From what I can generalize from this immensely illustrative example for ADRs:
- Shares() and SharesFD() maps to financial data; inclusive of all common equity and equivalent shares.
- SharesCur() maps to exchange price data; may be inclusive only of one share class.
I am not sure how this anecdote will hold up for other examples of ADRs which you provide. But if it does, you should definitely not use SharesFD() * Price (or Shares() * Price) for ADRs. On the other hand, it is problematic to use SharesCur()Price for companies which have more than one share class; RDS.A vs RDS.B is a prime example in which PriceSharesCur() provides an incorrect Market Cap.
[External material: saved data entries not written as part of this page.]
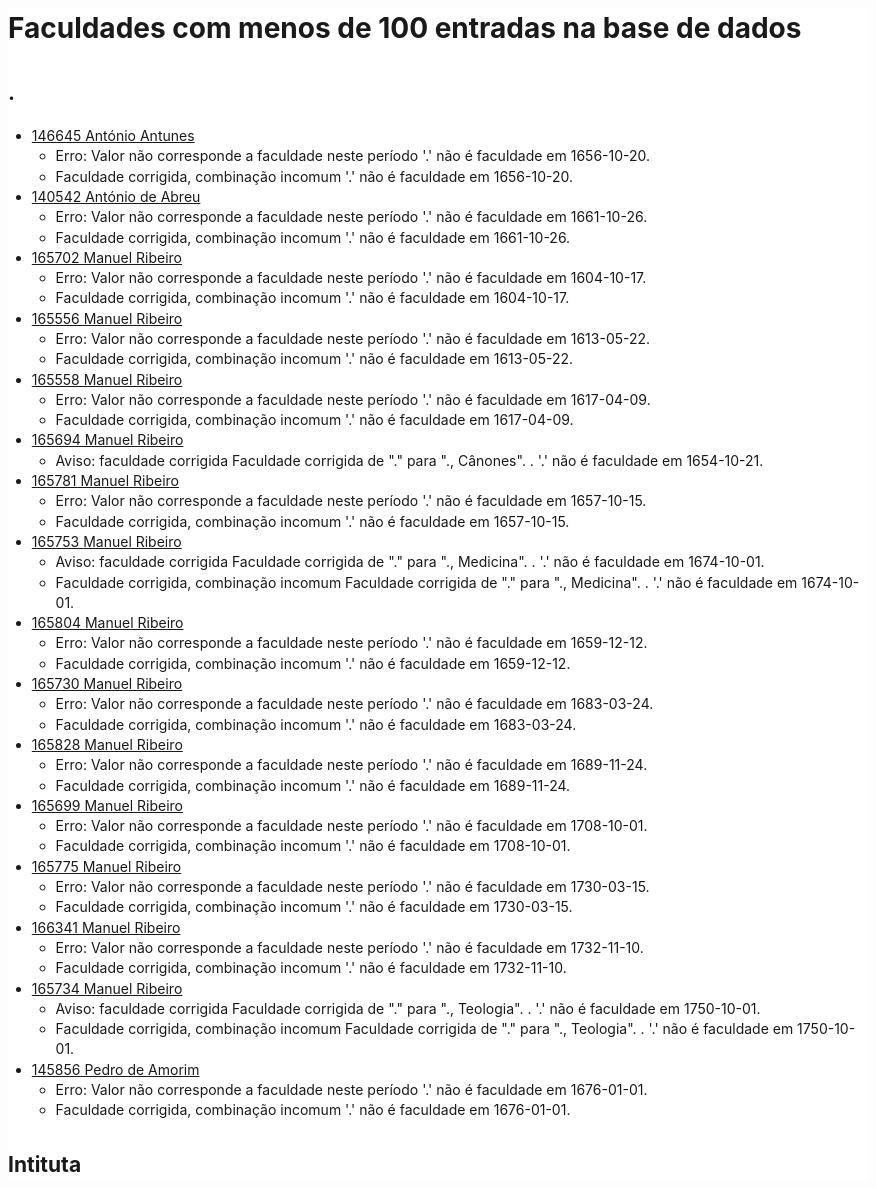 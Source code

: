 # Faculdades com menos de 100 entradas na base de dados

## .

* [146645 António Antunes](146645%20António%20Antunes.md)
     * Erro: Valor não corresponde a faculdade neste período '.' não é faculdade em 1656-10-20.  
     * Faculdade corrigida, combinação incomum '.' não é faculdade em 1656-10-20.  
* [140542 António de Abreu](140542%20António%20de%20Abreu.md)
     * Erro: Valor não corresponde a faculdade neste período '.' não é faculdade em 1661-10-26.  
     * Faculdade corrigida, combinação incomum '.' não é faculdade em 1661-10-26.  
* [165702 Manuel Ribeiro](165702%20Manuel%20Ribeiro.md)
     * Erro: Valor não corresponde a faculdade neste período '.' não é faculdade em 1604-10-17.  
     * Faculdade corrigida, combinação incomum '.' não é faculdade em 1604-10-17.  
* [165556 Manuel Ribeiro](165556%20Manuel%20Ribeiro.md)
     * Erro: Valor não corresponde a faculdade neste período '.' não é faculdade em 1613-05-22.  
     * Faculdade corrigida, combinação incomum '.' não é faculdade em 1613-05-22.  
* [165558 Manuel Ribeiro](165558%20Manuel%20Ribeiro.md)
     * Erro: Valor não corresponde a faculdade neste período '.' não é faculdade em 1617-04-09.  
     * Faculdade corrigida, combinação incomum '.' não é faculdade em 1617-04-09.  
* [165694 Manuel Ribeiro](165694%20Manuel%20Ribeiro.md)
     * Aviso: faculdade corrigida Faculdade corrigida de "." para "., Cânones". . '.' não é faculdade em 1654-10-21.  
* [165781 Manuel Ribeiro](165781%20Manuel%20Ribeiro.md)
     * Erro: Valor não corresponde a faculdade neste período '.' não é faculdade em 1657-10-15.  
     * Faculdade corrigida, combinação incomum '.' não é faculdade em 1657-10-15.  
* [165753 Manuel Ribeiro](165753%20Manuel%20Ribeiro.md)
     * Aviso: faculdade corrigida Faculdade corrigida de "." para "., Medicina". . '.' não é faculdade em 1674-10-01.  
     * Faculdade corrigida, combinação incomum Faculdade corrigida de "." para "., Medicina". . '.' não é faculdade em 1674-10-01.  
* [165804 Manuel Ribeiro](165804%20Manuel%20Ribeiro.md)
     * Erro: Valor não corresponde a faculdade neste período '.' não é faculdade em 1659-12-12.  
     * Faculdade corrigida, combinação incomum '.' não é faculdade em 1659-12-12.  
* [165730 Manuel Ribeiro](165730%20Manuel%20Ribeiro.md)
     * Erro: Valor não corresponde a faculdade neste período '.' não é faculdade em 1683-03-24.  
     * Faculdade corrigida, combinação incomum '.' não é faculdade em 1683-03-24.  
* [165828 Manuel Ribeiro](165828%20Manuel%20Ribeiro.md)
     * Erro: Valor não corresponde a faculdade neste período '.' não é faculdade em 1689-11-24.  
     * Faculdade corrigida, combinação incomum '.' não é faculdade em 1689-11-24.  
* [165699 Manuel Ribeiro](165699%20Manuel%20Ribeiro.md)
     * Erro: Valor não corresponde a faculdade neste período '.' não é faculdade em 1708-10-01.  
     * Faculdade corrigida, combinação incomum '.' não é faculdade em 1708-10-01.  
* [165775 Manuel Ribeiro](165775%20Manuel%20Ribeiro.md)
     * Erro: Valor não corresponde a faculdade neste período '.' não é faculdade em 1730-03-15.  
     * Faculdade corrigida, combinação incomum '.' não é faculdade em 1730-03-15.  
* [166341 Manuel Ribeiro](166341%20Manuel%20Ribeiro.md)
     * Erro: Valor não corresponde a faculdade neste período '.' não é faculdade em 1732-11-10.  
     * Faculdade corrigida, combinação incomum '.' não é faculdade em 1732-11-10.  
* [165734 Manuel Ribeiro](165734%20Manuel%20Ribeiro.md)
     * Aviso: faculdade corrigida Faculdade corrigida de "." para "., Teologia". . '.' não é faculdade em 1750-10-01.  
     * Faculdade corrigida, combinação incomum Faculdade corrigida de "." para "., Teologia". . '.' não é faculdade em 1750-10-01.  
* [145856 Pedro de Amorim](145856%20Pedro%20de%20Amorim.md)
     * Erro: Valor não corresponde a faculdade neste período '.' não é faculdade em 1676-01-01.  
     * Faculdade corrigida, combinação incomum '.' não é faculdade em 1676-01-01.  
## Intituta

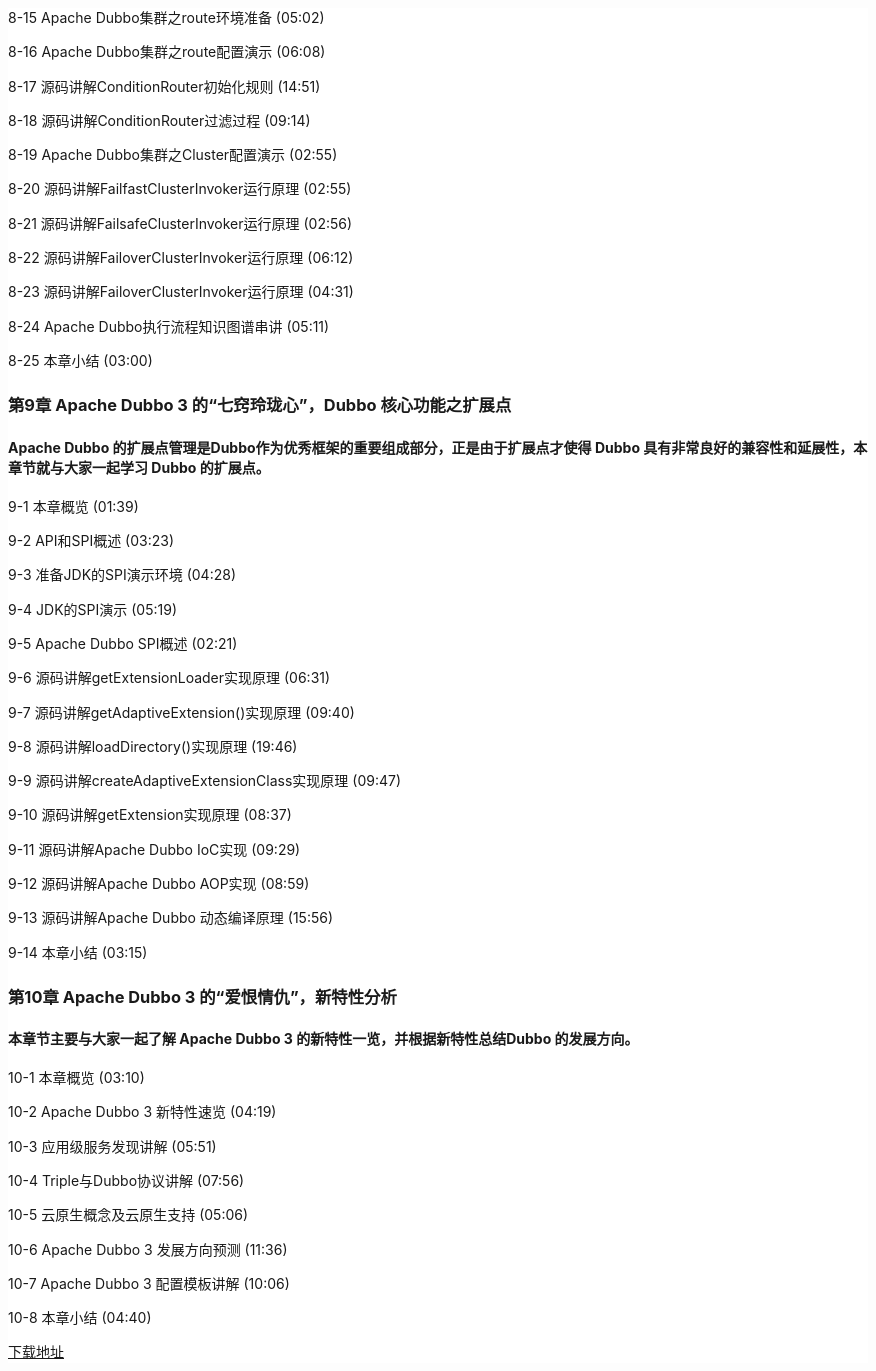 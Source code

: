 8-15 Apache Dubbo集群之route环境准备 (05:02)

8-16 Apache Dubbo集群之route配置演示 (06:08)

8-17 源码讲解ConditionRouter初始化规则 (14:51)

8-18 源码讲解ConditionRouter过滤过程 (09:14)

8-19 Apache Dubbo集群之Cluster配置演示 (02:55)

8-20 源码讲解FailfastClusterInvoker运行原理 (02:55)

8-21 源码讲解FailsafeClusterInvoker运行原理 (02:56)

8-22 源码讲解FailoverClusterInvoker运行原理 (06:12)

8-23 源码讲解FailoverClusterInvoker运行原理 (04:31)

8-24 Apache Dubbo执行流程知识图谱串讲 (05:11)

8-25 本章小结 (03:00)


### 第9章 Apache Dubbo 3 的“七窍玲珑心”，Dubbo 核心功能之扩展点

#### Apache Dubbo 的扩展点管理是Dubbo作为优秀框架的重要组成部分，正是由于扩展点才使得 Dubbo 具有非常良好的兼容性和延展性，本章节就与大家一起学习 Dubbo 的扩展点。
9-1 本章概览 (01:39)

9-2 API和SPI概述 (03:23)

9-3 准备JDK的SPI演示环境 (04:28)

9-4 JDK的SPI演示 (05:19)

9-5 Apache Dubbo SPI概述 (02:21)

9-6 源码讲解getExtensionLoader实现原理 (06:31)

9-7 源码讲解getAdaptiveExtension()实现原理 (09:40)

9-8 源码讲解loadDirectory()实现原理 (19:46)

9-9 源码讲解createAdaptiveExtensionClass实现原理 (09:47)

9-10 源码讲解getExtension实现原理 (08:37)

9-11 源码讲解Apache Dubbo IoC实现 (09:29)

9-12 源码讲解Apache Dubbo AOP实现 (08:59)

9-13 源码讲解Apache Dubbo 动态编译原理 (15:56)

9-14 本章小结 (03:15)


### 第10章 Apache Dubbo 3 的“爱恨情仇”，新特性分析

#### 本章节主要与大家一起了解 Apache Dubbo 3 的新特性一览，并根据新特性总结Dubbo 的发展方向。
10-1 本章概览 (03:10)

10-2 Apache Dubbo 3 新特性速览 (04:19)

10-3 应用级服务发现讲解 (05:51)

10-4 Triple与Dubbo协议讲解 (07:56)

10-5 云原生概念及云原生支持 (05:06)

10-6 Apache Dubbo 3 发展方向预测 (11:36)

10-7 Apache Dubbo 3 配置模板讲解 (10:06)

10-8 本章小结 (04:40)


[下载地址](https://51xueit.vip "下载地址")
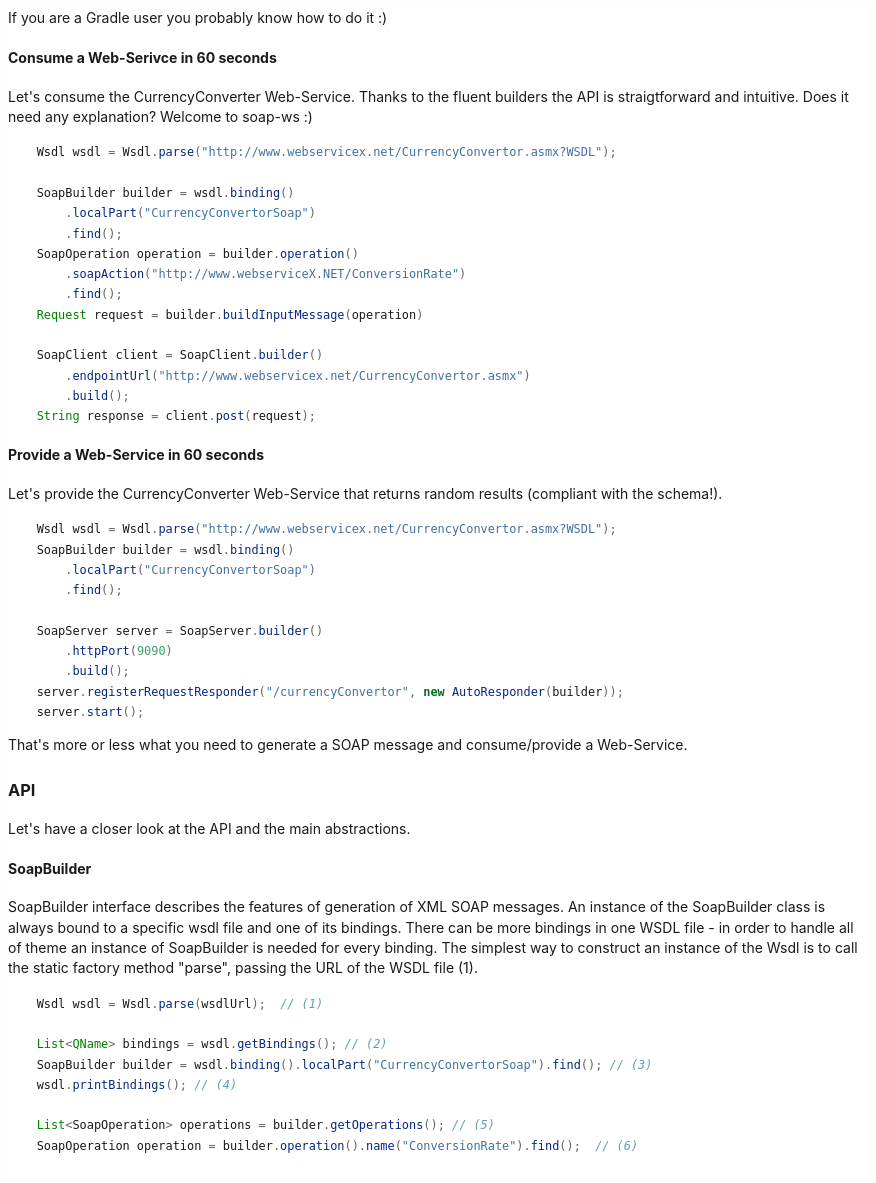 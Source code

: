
 ```xml
```

If you are a Gradle user you probably know how to do it :)

#### Consume a Web-Serivce in 60 seconds
Let's consume the CurrencyConverter Web-Service. Thanks to the fluent builders the API is straigtforward and intuitive. 
Does it need any explanation? Welcome to soap-ws :)
```java
	Wsdl wsdl = Wsdl.parse("http://www.webservicex.net/CurrencyConvertor.asmx?WSDL");
    
    SoapBuilder builder = wsdl.binding()
    	.localPart("CurrencyConvertorSoap")
    	.find();
    SoapOperation operation = builder.operation()
    	.soapAction("http://www.webserviceX.NET/ConversionRate")
    	.find();
    Request request = builder.buildInputMessage(operation)
    
    SoapClient client = SoapClient.builder()
    	.endpointUrl("http://www.webservicex.net/CurrencyConvertor.asmx")
    	.build();
    String response = client.post(request);
```


#### Provide a Web-Service in 60 seconds
Let's provide the CurrencyConverter Web-Service that returns random results (compliant with the schema!).
```java
	Wsdl wsdl = Wsdl.parse("http://www.webservicex.net/CurrencyConvertor.asmx?WSDL");
	SoapBuilder builder = wsdl.binding()
    	.localPart("CurrencyConvertorSoap")
    	.find();
    	
    SoapServer server = SoapServer.builder()
    	.httpPort(9090)
   		.build();
    server.registerRequestResponder("/currencyConvertor", new AutoResponder(builder));
    server.start();
``` 

That's more or less what you need to generate a SOAP message and consume/provide a Web-Service.

### API
Let's have a closer look at the API and the main abstractions.

#### SoapBuilder
SoapBuilder interface describes the features of generation of XML SOAP messages. An instance of the SoapBuilder class is always bound to a specific wsdl file and one of its bindings. There can be more bindings in one WSDL file - in order to handle all of theme an instance of SoapBuilder is needed for every binding. 
The simplest way to construct an instance of the Wsdl is to call the static factory method "parse", passing the URL of the WSDL file (1).
```java
    Wsdl wsdl = Wsdl.parse(wsdlUrl);  // (1)
        
	List<QName> bindings = wsdl.getBindings(); // (2)
	SoapBuilder builder = wsdl.binding().localPart("CurrencyConvertorSoap").find(); // (3)
	wsdl.printBindings(); // (4)
    
    List<SoapOperation> operations = builder.getOperations(); // (5)
	SoapOperation operation = builder.operation().name("ConversionRate").find();  // (6)
    
``` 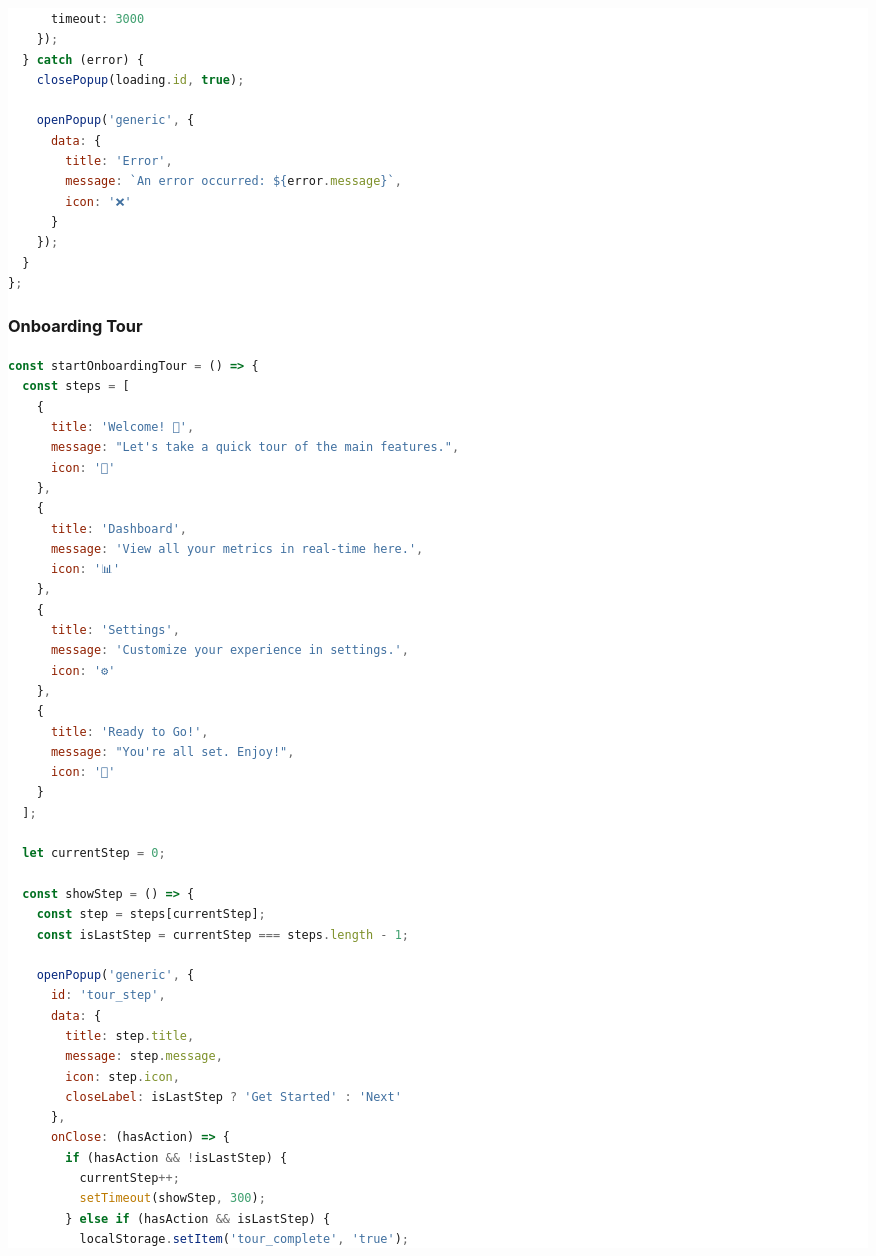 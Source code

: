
 ```jsx
      timeout: 3000
    });
  } catch (error) {
    closePopup(loading.id, true);
    
    openPopup('generic', {
      data: {
        title: 'Error',
        message: `An error occurred: ${error.message}`,
        icon: '❌'
      }
    });
  }
};
```

### Onboarding Tour

```jsx
const startOnboardingTour = () => {
  const steps = [
    {
      title: 'Welcome! 👋',
      message: "Let's take a quick tour of the main features.",
      icon: '🚀'
    },
    {
      title: 'Dashboard',
      message: 'View all your metrics in real-time here.',
      icon: '📊'
    },
    {
      title: 'Settings',
      message: 'Customize your experience in settings.',
      icon: '⚙️'
    },
    {
      title: 'Ready to Go!',
      message: "You're all set. Enjoy!",
      icon: '🎉'
    }
  ];
  
  let currentStep = 0;
  
  const showStep = () => {
    const step = steps[currentStep];
    const isLastStep = currentStep === steps.length - 1;
    
    openPopup('generic', {
      id: 'tour_step',
      data: {
        title: step.title,
        message: step.message,
        icon: step.icon,
        closeLabel: isLastStep ? 'Get Started' : 'Next'
      },
      onClose: (hasAction) => {
        if (hasAction && !isLastStep) {
          currentStep++;
          setTimeout(showStep, 300);
        } else if (hasAction && isLastStep) {
          localStorage.setItem('tour_complete', 'true');
```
BTU is a different case; the discrepancy is due to a 2016 bankruptcy and share reclassification. The SharesFD() reflect the old capital structure and it likely hasn’t been updated because the Capital IQ analysts are lazy (i.e., they are not reading the revised prospectus or investor presentations). There should be 132.5 mm common and equivalent shares.
I am not sure how we counter the stale data problem, other than Max(SharesFDQ,SharesQ) is probably the most conservative metric to calculate per share financials. Company’s more often increase common share counts in bk due to senior claims converting into common, not the other way around.
If the Price and Shares() disconnect only applies to ADRs, then you can use a rule to only use SharesCur()*Price for ADRs (granted that you accept that you might miss multiple share classes).
For non-ADRs (where there is no wonky price to share count disconnect), using Max(SharesFDQ,SharesQ) runs the risk that the company’s share count or ownership structure has changed since the last analyst update. Using ShareCur()*Price risks the possibility of ignoring multiple share classes.
The alternative is to use MktCap. I know it is not perfect and there is a definite lack of transparency on how it is calculated, but it is probably the most complete measure of capitalization available to us. A major unresolved problem, then, is how to estimate historical market cap in a way which comparable with historical disclosures. FHist(“MktCap”, n) may be used in certain instances, but cannot be used in the general cases due the script interpreter’s inability to parse nested quotes.
Thank you for sharing these examples with us, Yuval. I think you’ve been able to kick up enough muck to warrant greater transparency into the inner workings of the capitalization “sausage factory”. Who knows… maybe P123 will dig up Capital IQ’s SQL script for MktCap???